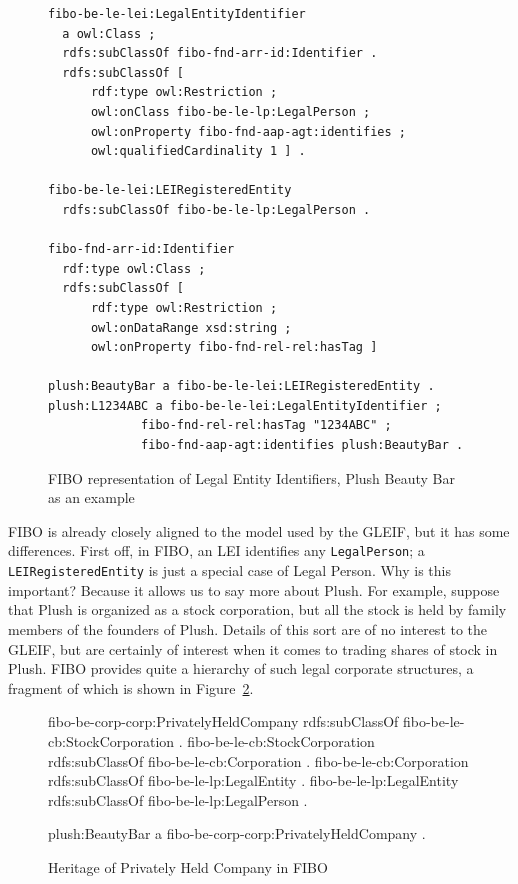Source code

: \begin{figure}
\begin{lstlisting}
fibo-be-le-lei:LegalEntityIdentifier
  a owl:Class ;
  rdfs:subClassOf fibo-fnd-arr-id:Identifier .
  rdfs:subClassOf [
      rdf:type owl:Restriction ;
      owl:onClass fibo-be-le-lp:LegalPerson ;
      owl:onProperty fibo-fnd-aap-agt:identifies ;
      owl:qualifiedCardinality 1 ] .
   
fibo-be-le-lei:LEIRegisteredEntity
  rdfs:subClassOf fibo-be-le-lp:LegalPerson .   
  
fibo-fnd-arr-id:Identifier
  rdf:type owl:Class ;
  rdfs:subClassOf [
      rdf:type owl:Restriction ;
      owl:onDataRange xsd:string ;
      owl:onProperty fibo-fnd-rel-rel:hasTag ] 

plush:BeautyBar a fibo-be-le-lei:LEIRegisteredEntity .
plush:L1234ABC a fibo-be-le-lei:LegalEntityIdentifier ;
             fibo-fnd-rel-rel:hasTag "1234ABC" ;
             fibo-fnd-aap-agt:identifies plush:BeautyBar . 
\end{lstlisting}
    \caption{FIBO representation of Legal Entity Identifiers, Plush Beauty Bar as an example}
    \label{fig:ch14.fibolei}
\end{figure}

FIBO is already closely aligned to the model used by the GLEIF, but it has some differences.   First off, in FIBO, an LEI identifies 
any \texttt{LegalPerson}; a \texttt{LEIRegisteredEntity} is just a special case of Legal Person.  Why is this important?   Because it 
allows us to 
say more about Plush.  For example, suppose that Plush is organized as a stock corporation, but all the stock is held by family members of the 
founders of Plush.  Details of this sort are of no interest to the GLEIF, but are certainly of interest when it comes to trading shares of 
stock in Plush.  FIBO provides quite a hierarchy of such legal corporate structures, a fragment of which is shown in Figure~\ref{fig:ch14.fibocorp}.

\begin{figure}
fibo-be-corp-corp:PrivatelyHeldCompany
  rdfs:subClassOf fibo-be-le-cb:StockCorporation .
fibo-be-le-cb:StockCorporation
  rdfs:subClassOf fibo-be-le-cb:Corporation .
fibo-be-le-cb:Corporation
  rdfs:subClassOf fibo-be-le-lp:LegalEntity .
fibo-be-le-lp:LegalEntity
  rdfs:subClassOf fibo-be-le-lp:LegalPerson .
  
plush:BeautyBar a fibo-be-corp-corp:PrivatelyHeldCompany .

    \caption{Heritage of Privately Held Company in FIBO}
    \label{fig:ch14.fibocorp}
\end{figure}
---
In the entries above, find each line with the word "LegalEntityIdentifier" and copy it.

Completed exercise.
fibo-be-le-lei:LegalEntityIdentifier
plush:L1234ABC a fibo-be-le-lei:LegalEntityIdentifier ;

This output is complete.